*What to do*. Below are some records. Return exactly the lines from the one containing "V harpyji se spojuje" through the one containing "Když elfčino zpívání", both included, and only those.

[Records from a data collection]

★ ★ ★

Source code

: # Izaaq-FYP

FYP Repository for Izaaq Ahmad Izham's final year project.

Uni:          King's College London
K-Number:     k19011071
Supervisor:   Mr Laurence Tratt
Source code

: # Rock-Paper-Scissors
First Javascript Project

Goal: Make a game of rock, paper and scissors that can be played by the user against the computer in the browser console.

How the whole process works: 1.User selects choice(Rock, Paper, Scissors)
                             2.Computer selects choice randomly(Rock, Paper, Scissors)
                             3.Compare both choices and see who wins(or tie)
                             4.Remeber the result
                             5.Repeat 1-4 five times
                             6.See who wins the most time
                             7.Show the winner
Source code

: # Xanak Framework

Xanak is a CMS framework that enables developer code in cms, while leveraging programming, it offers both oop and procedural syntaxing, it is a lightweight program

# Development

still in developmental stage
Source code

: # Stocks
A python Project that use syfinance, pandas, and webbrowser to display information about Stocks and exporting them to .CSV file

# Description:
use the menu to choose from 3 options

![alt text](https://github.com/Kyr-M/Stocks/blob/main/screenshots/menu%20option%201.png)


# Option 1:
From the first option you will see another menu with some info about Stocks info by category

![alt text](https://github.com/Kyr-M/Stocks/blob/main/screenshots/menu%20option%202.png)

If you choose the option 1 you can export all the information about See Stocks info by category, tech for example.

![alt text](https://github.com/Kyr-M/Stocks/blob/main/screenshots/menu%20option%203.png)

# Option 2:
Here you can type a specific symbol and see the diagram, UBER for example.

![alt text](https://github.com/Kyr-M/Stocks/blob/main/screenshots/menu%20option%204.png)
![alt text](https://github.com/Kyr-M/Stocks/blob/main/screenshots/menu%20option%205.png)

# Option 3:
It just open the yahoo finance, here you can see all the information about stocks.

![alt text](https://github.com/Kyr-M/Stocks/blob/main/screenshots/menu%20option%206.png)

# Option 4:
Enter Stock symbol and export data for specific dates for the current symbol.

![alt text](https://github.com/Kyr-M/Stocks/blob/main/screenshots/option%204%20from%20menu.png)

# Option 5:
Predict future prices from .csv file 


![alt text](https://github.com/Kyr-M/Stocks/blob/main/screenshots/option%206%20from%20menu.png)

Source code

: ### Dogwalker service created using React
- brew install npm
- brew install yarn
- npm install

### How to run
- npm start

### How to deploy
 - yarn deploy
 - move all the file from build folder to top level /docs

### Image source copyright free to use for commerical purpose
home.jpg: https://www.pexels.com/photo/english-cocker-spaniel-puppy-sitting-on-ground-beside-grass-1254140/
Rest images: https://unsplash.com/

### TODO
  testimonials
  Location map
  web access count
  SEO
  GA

★ ★ ★

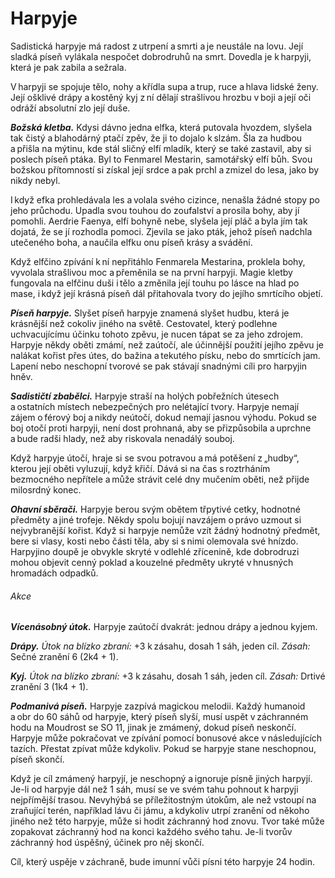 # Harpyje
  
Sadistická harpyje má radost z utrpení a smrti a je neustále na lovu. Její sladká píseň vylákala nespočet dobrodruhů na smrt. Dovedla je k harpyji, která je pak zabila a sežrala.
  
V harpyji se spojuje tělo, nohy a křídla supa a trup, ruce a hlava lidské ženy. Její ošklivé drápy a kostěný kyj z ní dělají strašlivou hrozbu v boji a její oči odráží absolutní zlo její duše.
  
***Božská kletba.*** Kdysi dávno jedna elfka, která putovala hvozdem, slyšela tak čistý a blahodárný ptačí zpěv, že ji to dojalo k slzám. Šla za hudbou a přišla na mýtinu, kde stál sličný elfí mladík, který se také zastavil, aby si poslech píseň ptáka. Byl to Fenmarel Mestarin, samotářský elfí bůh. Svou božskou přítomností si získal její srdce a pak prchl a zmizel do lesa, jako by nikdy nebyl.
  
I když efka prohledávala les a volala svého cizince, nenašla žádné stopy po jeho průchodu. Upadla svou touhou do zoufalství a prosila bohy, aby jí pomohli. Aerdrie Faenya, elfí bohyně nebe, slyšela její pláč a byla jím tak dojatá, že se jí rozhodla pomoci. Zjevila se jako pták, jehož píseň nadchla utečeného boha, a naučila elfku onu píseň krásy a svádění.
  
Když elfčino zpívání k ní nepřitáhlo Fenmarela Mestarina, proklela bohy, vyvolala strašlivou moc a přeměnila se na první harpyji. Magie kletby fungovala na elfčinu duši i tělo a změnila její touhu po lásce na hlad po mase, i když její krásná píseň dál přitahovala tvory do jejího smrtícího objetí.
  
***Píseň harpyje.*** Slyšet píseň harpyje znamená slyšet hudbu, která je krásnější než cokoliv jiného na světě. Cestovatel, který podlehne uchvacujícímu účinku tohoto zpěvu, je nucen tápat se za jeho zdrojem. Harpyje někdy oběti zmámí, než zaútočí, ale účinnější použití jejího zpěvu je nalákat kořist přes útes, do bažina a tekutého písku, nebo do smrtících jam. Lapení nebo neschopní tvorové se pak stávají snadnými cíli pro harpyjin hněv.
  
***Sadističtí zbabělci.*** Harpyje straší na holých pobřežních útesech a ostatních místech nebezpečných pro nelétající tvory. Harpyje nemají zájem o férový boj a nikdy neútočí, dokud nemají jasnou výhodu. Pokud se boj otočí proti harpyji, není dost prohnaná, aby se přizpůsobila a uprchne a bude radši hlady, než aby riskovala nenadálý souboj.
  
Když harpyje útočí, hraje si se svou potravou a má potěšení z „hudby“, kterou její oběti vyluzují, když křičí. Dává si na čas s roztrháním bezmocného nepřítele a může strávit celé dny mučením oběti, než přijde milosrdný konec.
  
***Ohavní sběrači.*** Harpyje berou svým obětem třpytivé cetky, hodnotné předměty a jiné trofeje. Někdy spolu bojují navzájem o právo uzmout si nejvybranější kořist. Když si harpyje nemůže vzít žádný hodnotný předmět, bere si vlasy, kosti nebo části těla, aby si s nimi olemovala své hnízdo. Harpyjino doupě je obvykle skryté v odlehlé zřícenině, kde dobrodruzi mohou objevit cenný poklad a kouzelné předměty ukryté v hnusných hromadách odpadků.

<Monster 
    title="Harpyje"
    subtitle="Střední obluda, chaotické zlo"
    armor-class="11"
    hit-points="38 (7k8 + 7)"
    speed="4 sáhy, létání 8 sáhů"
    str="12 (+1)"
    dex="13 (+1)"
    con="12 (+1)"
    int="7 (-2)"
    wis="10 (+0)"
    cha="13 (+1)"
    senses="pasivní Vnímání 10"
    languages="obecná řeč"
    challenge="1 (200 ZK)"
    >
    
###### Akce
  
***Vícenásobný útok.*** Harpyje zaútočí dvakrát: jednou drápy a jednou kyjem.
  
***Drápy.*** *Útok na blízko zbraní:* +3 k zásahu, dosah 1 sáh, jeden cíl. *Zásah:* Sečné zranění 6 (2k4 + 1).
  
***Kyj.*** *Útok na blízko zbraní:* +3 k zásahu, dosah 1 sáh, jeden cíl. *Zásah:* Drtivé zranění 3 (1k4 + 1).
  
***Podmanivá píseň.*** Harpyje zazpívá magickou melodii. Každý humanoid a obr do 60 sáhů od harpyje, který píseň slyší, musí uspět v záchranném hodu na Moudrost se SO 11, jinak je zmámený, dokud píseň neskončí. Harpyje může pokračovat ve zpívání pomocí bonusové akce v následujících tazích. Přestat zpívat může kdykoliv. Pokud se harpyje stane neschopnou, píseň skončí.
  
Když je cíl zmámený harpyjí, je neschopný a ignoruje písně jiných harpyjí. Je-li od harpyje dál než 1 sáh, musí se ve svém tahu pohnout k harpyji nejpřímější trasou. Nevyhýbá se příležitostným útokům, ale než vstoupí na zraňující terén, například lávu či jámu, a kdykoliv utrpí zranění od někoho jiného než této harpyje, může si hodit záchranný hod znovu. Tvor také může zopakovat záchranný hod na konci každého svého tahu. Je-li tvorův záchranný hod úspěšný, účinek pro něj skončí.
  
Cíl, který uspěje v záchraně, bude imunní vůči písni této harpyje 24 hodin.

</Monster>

★ ★ ★

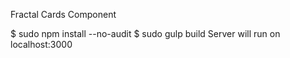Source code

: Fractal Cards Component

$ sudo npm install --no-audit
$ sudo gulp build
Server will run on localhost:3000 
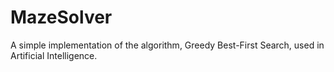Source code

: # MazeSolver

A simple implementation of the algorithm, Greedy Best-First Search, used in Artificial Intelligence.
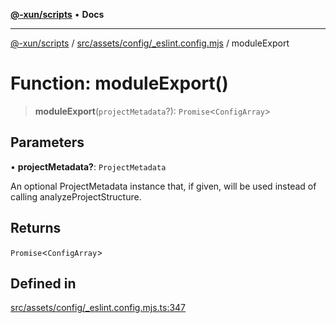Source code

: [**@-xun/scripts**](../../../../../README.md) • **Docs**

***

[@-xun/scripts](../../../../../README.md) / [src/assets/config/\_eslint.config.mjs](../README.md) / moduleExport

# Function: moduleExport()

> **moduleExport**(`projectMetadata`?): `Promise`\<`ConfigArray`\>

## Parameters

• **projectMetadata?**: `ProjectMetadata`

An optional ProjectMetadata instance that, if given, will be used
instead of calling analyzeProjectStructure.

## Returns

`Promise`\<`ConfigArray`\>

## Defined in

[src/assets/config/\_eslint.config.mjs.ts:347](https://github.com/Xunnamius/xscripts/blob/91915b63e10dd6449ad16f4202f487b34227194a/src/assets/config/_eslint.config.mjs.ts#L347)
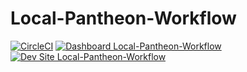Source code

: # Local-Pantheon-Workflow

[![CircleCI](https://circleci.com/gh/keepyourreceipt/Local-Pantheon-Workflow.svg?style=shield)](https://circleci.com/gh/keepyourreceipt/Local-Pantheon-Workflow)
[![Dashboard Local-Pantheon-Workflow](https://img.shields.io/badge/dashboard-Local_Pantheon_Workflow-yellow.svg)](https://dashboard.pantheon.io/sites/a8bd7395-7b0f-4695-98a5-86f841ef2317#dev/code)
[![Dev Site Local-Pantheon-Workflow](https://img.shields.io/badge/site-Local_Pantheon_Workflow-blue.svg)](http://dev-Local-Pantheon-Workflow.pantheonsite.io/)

★ ★ ★

*Result for this task*.
V harpyji se spojuje tělo, nohy a křídla supa a trup, ruce a hlava lidské ženy. Její ošklivé drápy a kostěný kyj z ní dělají strašlivou hrozbu v boji a její oči odráží absolutní zlo její duše.
  
***Božská kletba.*** Kdysi dávno jedna elfka, která putovala hvozdem, slyšela tak čistý a blahodárný ptačí zpěv, že ji to dojalo k slzám. Šla za hudbou a přišla na mýtinu, kde stál sličný elfí mladík, který se také zastavil, aby si poslech píseň ptáka. Byl to Fenmarel Mestarin, samotářský elfí bůh. Svou božskou přítomností si získal její srdce a pak prchl a zmizel do lesa, jako by nikdy nebyl.
  
I když efka prohledávala les a volala svého cizince, nenašla žádné stopy po jeho průchodu. Upadla svou touhou do zoufalství a prosila bohy, aby jí pomohli. Aerdrie Faenya, elfí bohyně nebe, slyšela její pláč a byla jím tak dojatá, že se jí rozhodla pomoci. Zjevila se jako pták, jehož píseň nadchla utečeného boha, a naučila elfku onu píseň krásy a svádění.
  
Když elfčino zpívání k ní nepřitáhlo Fenmarela Mestarina, proklela bohy, vyvolala strašlivou moc a přeměnila se na první harpyji. Magie kletby fungovala na elfčinu duši i tělo a změnila její touhu po lásce na hlad po mase, i když její krásná píseň dál přitahovala tvory do jejího smrtícího objetí.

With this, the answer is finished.